「大福」の街づくりの先頭に立つ
松下俊一さん
大福ストリート。福々しい呼び名のこの通り、JR福島駅(大阪市福島区)から朝日放送(北区大淀南)あたりまでのなにわ筋と一本西側のあみだ池筋の界わいの愛称だ。かつて住宅、倉庫や町工場が混在する“駅裏”だったが、10年ほど前から、レストラン、カフェなど飲食店が急に増え出し、新しい人気スポットとして注目されている。
賑わいに先べんをつけた1人が、店舗プロデューサーで、松下シティアス(大阪市)専務の松下俊一さん(58)。倉庫を、骨組みなどはそのままに、レストランやダイニングバーとして再生させ、話題を呼んだ。こんな店舗が次々にオープン、松下さんによれば「今では、空き待ち状態」。
街の活性化につれて持ち上がるのが路上駐車・駐輪、落書き、ごみなどの環境問題。松下さんらは、「問題が起きる前に対応を」と近隣に呼びかけて、01年8月「大淀・福島街づくり協議会」を設立した。以来、会長を務めている。行政区がまたがる、こうした民間の街づくり組織は例がないという。地元3小学校のアンケートをもとに「子どもが楽しく遊べ、大人がくつろげる街に」がモットー。ごみを拾いながらゴールを目指す「大福エコ・ウォークラリー」、力士を招いて子どもたちとの「わんぱく相撲」の開催などさまざまな活動をしてきた。「活動が抑止力となり、この辺には風俗店がない」と松下さん。
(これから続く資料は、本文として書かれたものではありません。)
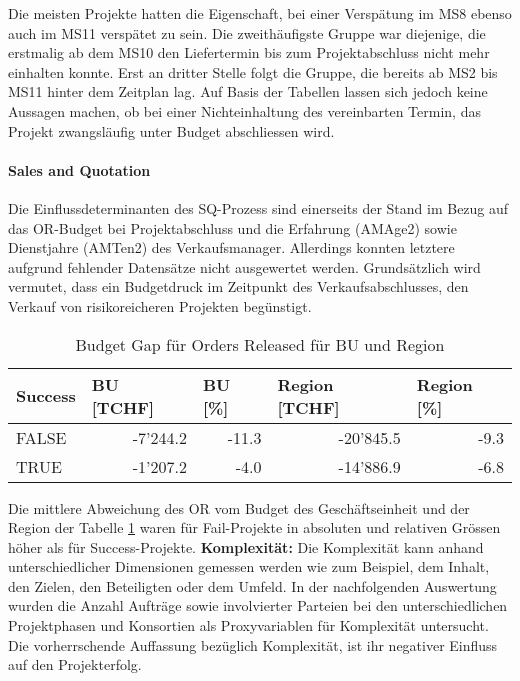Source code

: Die meisten Projekte hatten die Eigenschaft, bei einer Verspätung im MS8 ebenso auch im MS11 verspätet zu sein. Die zweithäufigste Gruppe war diejenige, die erstmalig ab dem MS10 den Liefertermin bis zum Projektabschluss nicht mehr einhalten konnte. Erst an dritter Stelle folgt die Gruppe, die bereits ab MS2 bis MS11 hinter dem Zeitplan lag. Auf Basis der Tabellen lassen sich jedoch keine Aussagen machen, ob bei einer Nichteinhaltung des vereinbarten Termin, das Projekt zwangsläufig unter Budget abschliessen wird. 
\paragraph[short title]{Sales and Quotation} Die Einflussdeterminanten des SQ-Prozess sind einerseits der Stand im Bezug auf das OR-Budget bei Projektabschluss und die Erfahrung (AMAge2) sowie Dienstjahre (AMTen2) des Verkaufsmanager. Allerdings konnten letztere aufgrund fehlender Datensätze nicht ausgewertet werden. Grundsätzlich wird vermutet, dass ein Budgetdruck im Zeitpunkt des Verkaufsabschlusses, den Verkauf von risikoreicheren Projekten begünstigt. 
\begin{table}[H]
	\centering
	\caption{Budget Gap für Orders Released für BU und Region}
	\begin{tabular}{lrr|rr}
		\textbf{Success} & \multicolumn{1}{l}{\textbf{BU [TCHF]}} & \multicolumn{1}{l}{\textbf{BU [\%]}} & \multicolumn{1}{l}{\textbf{Region [TCHF]}} & \multicolumn{1}{l}{\textbf{Region [\%]}} \\\hline
		FALSE & -7'244.2 & -11.3 & -20'845.5 & -9.3 \\
		TRUE  & -1'207.2 & -4.0  & -14'886.9 & -6.8 \\
	\end{tabular}%
	\label{msq}%
\end{table}%
Die mittlere Abweichung des OR vom Budget des Geschäftseinheit und der Region der Tabelle \ref{msq} waren für Fail-Projekte in absoluten und relativen Grössen höher als für Success-Projekte.  
\newline\newline\textbf{Komplexität:} Die Komplexität kann anhand unterschiedlicher Dimensionen gemessen werden wie zum Beispiel, dem Inhalt, den Zielen, den Beteiligten oder dem Umfeld. In der nachfolgenden Auswertung wurden die Anzahl Aufträge sowie involvierter Parteien bei den unterschiedlichen Projektphasen und Konsortien als Proxyvariablen für Komplexität untersucht. Die vorherrschende Auffassung bezüglich Komplexität, ist ihr negativer Einfluss auf den Projekterfolg.
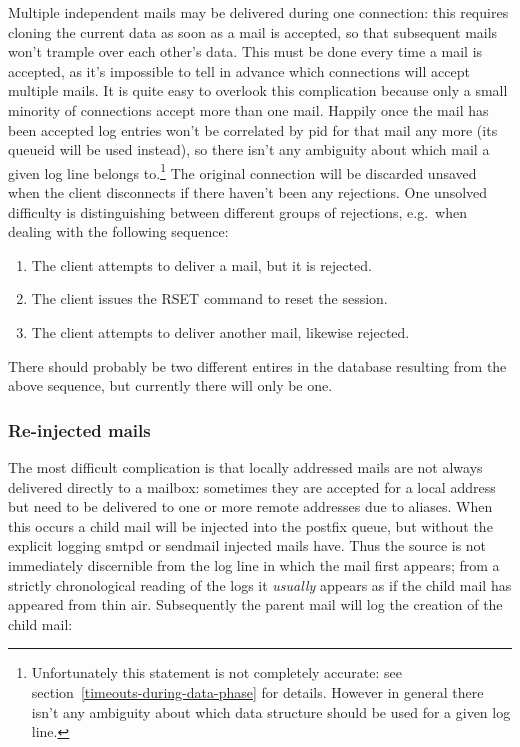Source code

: \documentclass[a4paper,12pt,draft]{article}
\begin{document}
Multiple independent mails may be delivered during one connection: this
requires cloning the current data as soon as a mail is accepted, so that
subsequent mails won't trample over each other's data.  This must be done
every time a mail is accepted, as it's impossible to tell in advance which
connections will accept multiple mails.  It is quite easy to overlook this
complication because only a small minority of connections accept more than
one mail. Happily once the mail has been accepted log entries won't be
correlated by pid for that mail any more (its queueid will be used
instead), so there isn't any ambiguity about which mail a given log line
belongs to.\footnote{Unfortunately this statement is not completely
accurate: see section~\ref{timeouts-during-data-phase} for details.
However in general there isn't any ambiguity about which data structure
should be used for a given log line.}  The original connection will be
discarded unsaved when the client disconnects if there haven't been any
rejections.  One unsolved difficulty is
distinguishing between different groups of rejections, e.g.\ when dealing
with the following sequence:

\begin{enumerate}

    \item The client attempts to deliver a mail, but it is rejected.

    \item The client issues the RSET command to reset the session.

    \item The client attempts to deliver another mail, likewise rejected.

\end{enumerate}

There should probably be two different entires in the database resulting
from the above sequence, but currently there will only be one.



\subsubsection{Re-injected mails}

The most difficult complication is that locally addressed mails are not
always delivered directly to a mailbox: sometimes they are accepted for a
local address but need to be delivered to one or more remote addresses due
to aliases.  When this occurs a child mail will be injected into the
postfix queue, but without the explicit logging smtpd or sendmail injected
mails have.  Thus the source is not immediately discernible from the log
line in which the mail first appears; from a strictly chronological reading
of the logs it \textit{usually\/} appears as if the child mail has appeared
from thin air.  Subsequently the parent mail will log the creation of the
child mail:
\end{document}
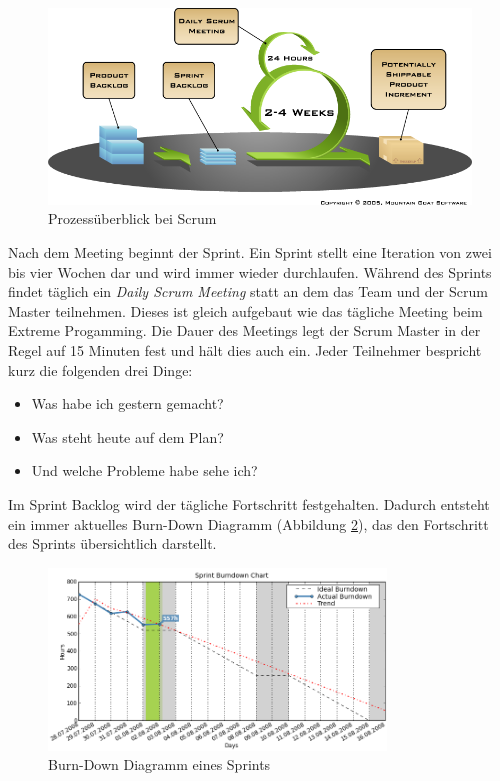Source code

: \begin{figure}[h]
  \centering
  \includegraphics[width=1\textwidth]{images/scrum}
  \caption{Prozessüberblick bei Scrum \cite{bib:mountaingoat}}
  \label{fig:scrum}
\end{figure}

Nach dem Meeting beginnt der Sprint. Ein Sprint stellt eine Iteration von zwei bis vier Wochen dar und wird immer wieder durchlaufen. Während des Sprints findet täglich ein \emph{Daily Scrum Meeting} statt an dem das Team und der Scrum Master teilnehmen. Dieses ist gleich aufgebaut wie das tägliche Meeting beim Extreme Progamming. Die Dauer des Meetings legt der Scrum Master in der Regel auf 15 Minuten fest und hält dies auch ein. Jeder Teilnehmer bespricht kurz die folgenden drei Dinge: 
\begin{itemize}
  \item Was habe ich gestern gemacht? 
  \item Was steht heute auf dem Plan? 
  \item Und welche Probleme habe sehe ich?
\end{itemize}
Im Sprint Backlog wird der tägliche Fortschritt festgehalten. Dadurch entsteht ein immer aktuelles Burn-Down Diagramm (Abbildung \ref{fig:burndown}), das den Fortschritt des Sprints übersichtlich darstellt. 

\begin{figure}[h]
  \centering
  \includegraphics[width=0.8\textwidth]{images/burndown}
  \caption{Burn-Down Diagramm eines Sprints \cite{bib:agilo}}
  \label{fig:burndown}
\end{figure}

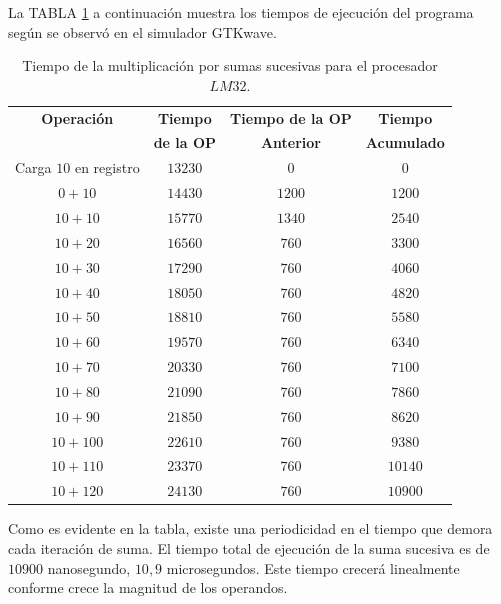 \documentclass[twocolumn]{IEEEtran}
\begin{document}
\noindent
La TABLA \ref{tab1} a continuación muestra los tiempos de ejecución del programa según se observó en el simulador GTKwave.
\begin{table}[H]
	\centering
\begin{tabular}{|c|c|c|c|}\hline
\textbf{Operación} & \textbf{Tiempo} & \textbf{Tiempo de la OP} & \textbf{Tiempo} \\
 & \textbf{de la OP} & \textbf{Anterior} & \textbf{Acumulado} \\ \hline
Carga $10$ en registro & $13230$ & $0$ & $0$ \\ \hline
$0+10$ & $14430$ & $1200$ & $1200$ \\ \hline
$10+10$ & $15770$ & $1340$ & $2540$ \\ \hline
$10+20$ & $16560$ & $760$ & $3300$ \\ \hline
$10+30$ & $17290$ & $760$ & $4060$ \\ \hline
$10+40$ & $18050$ & $760$ & $4820$ \\ \hline
$10+50$ & $18810$ & $760$ & $5580$ \\ \hline
$10+60$ & $19570$ & $760$ & $6340$ \\ \hline
$10+70$ & $20330$ & $760$ & $7100$ \\ \hline
$10+80$ & $21090$ & $760$ & $7860$ \\ \hline
$10+90$ & $21850$ & $760$ & $8620$ \\ \hline
$10+100$ & $22610$ & $760$ & $9380$ \\ \hline
$10+110$ & $23370$ & $760$ & $10140$ \\ \hline
$10+120$ & $24130$ & $760$ & $10900$ \\ \hline
    \end{tabular}
	\caption{Tiempo de la multiplicación por sumas sucesivas para el procesador $LM32$.}
	\label{tab1}
\end{table}
\noindent
Como es evidente en la tabla, existe una periodicidad en el tiempo que demora cada iteración de suma. El tiempo total de ejecución de la suma sucesiva es de $10900$ nanosegundo, $10,9$ microsegundos. Este tiempo crecerá linealmente conforme crece la magnitud de los operandos.
\end{document}
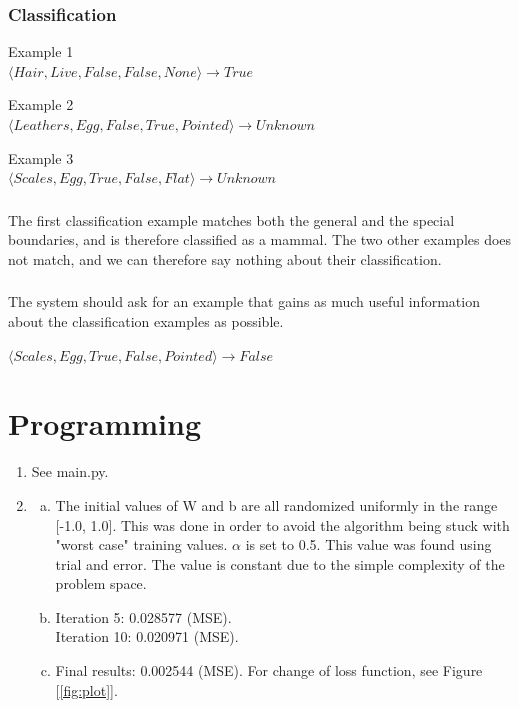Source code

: \documentclass{article}
\begin{document}
\subsubsection*{Classification}
Example 1 \\
$\langle Hair, Live, False, False, None \rangle \rightarrow True$

Example 2 \\
$\langle Leathers, Egg, False, True, Pointed \rangle \rightarrow Unknown$

Example 3 \\
$\langle Scales, Egg, True, False, Flat \rangle \rightarrow Unknown$

\subsubsection{}
The first classification example matches both the general and the special boundaries, and is therefore classified as a mammal. The two other examples does not match, and we can therefore say nothing about their classification.

\subsubsection{}
The system should ask for an example that gains as much useful information about the classification examples as possible.

$\langle Scales, Egg, True, False, Pointed \rangle \rightarrow False$

\section{Programming}

\begin{enumerate}
    \item See main.py.
    \item 
        \begin{enumerate}[a)]
            \item The initial values of W and b are all randomized uniformly in the range [-1.0, 1.0]. This was done in order to avoid the algorithm being stuck with "worst case" training values. $\alpha$ is set to 0.5. This value was found using trial and error. The value is constant due to the simple complexity of the problem space.
            \item Iteration 5: 0.028577 (MSE). \\
                  Iteration 10: 0.020971 (MSE).
            \item Final results: 0.002544 (MSE). For change of loss function, see Figure [\ref{fig:plot}].
        \end{enumerate}
\end{enumerate}
\end{document}
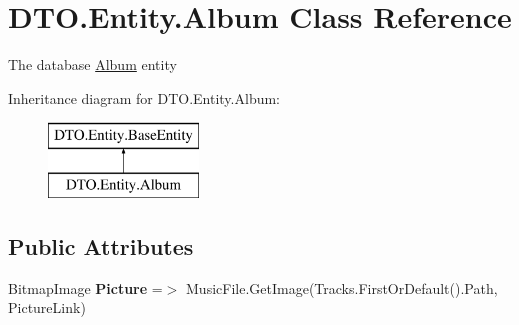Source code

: \hypertarget{class_d_t_o_1_1_entity_1_1_album}{}\section{D\+T\+O.\+Entity.\+Album Class Reference}
\label{class_d_t_o_1_1_entity_1_1_album}


The database \hyperlink{class_d_t_o_1_1_entity_1_1_album}{Album} entity  


Inheritance diagram for D\+T\+O.\+Entity.\+Album\+:\begin{figure}[H]
\begin{center}
\leavevmode
\includegraphics[height=2.000000cm]{class_d_t_o_1_1_entity_1_1_album}
\end{center}
\end{figure}
\subsection*{Public Attributes}
\begin{DoxyCompactItemize}
\item 
\mbox{\label{class_d_t_o_1_1_entity_1_1_album_a6ee3fc6083829740b30a4d8061ffde6b}} 
Bitmap\+Image {\bfseries Picture} =$>$ Music\+File.\+Get\+Image(Tracks.\+First\+Or\+Default().Path, Picture\+Link)
\end{DoxyCompactItemize}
「建物をつぶして開発するのが街づくりとはき違えている人が多い。既存の建物を利用することが大切」が持論。鶴見区でも、自社倉庫9棟を再生、飲食店など8店舗が入居する「鶴見ギャリー」を昨春オープンした。
松下さんは、画家「大門まるう」としての顔も持つ。画家をめざして同志社大文学部(芸術学専攻)に学び、在学中にオーストラリアで1年半、油絵の修行も積んだ。「まるう」はその当時の友人がつけたあだ名。「真夜中の画家」を自称、仕事の合間を縫うように描き続けてきた。数えで還暦を迎えるのを記念して、8月に大阪市内で13回目の個展を開く。合わせて、これまでの人生をエッセーとポップアートにまとめた『回帰線ゼロ』を出版する。「60年を生きたのを機に、回帰してゼロから出発する」との心境を込めた。
「大福」の中核だった朝日放送が6月、福島1丁目に移転する。これに伴い、協議会の範囲を広げて再出発する構想を練っている。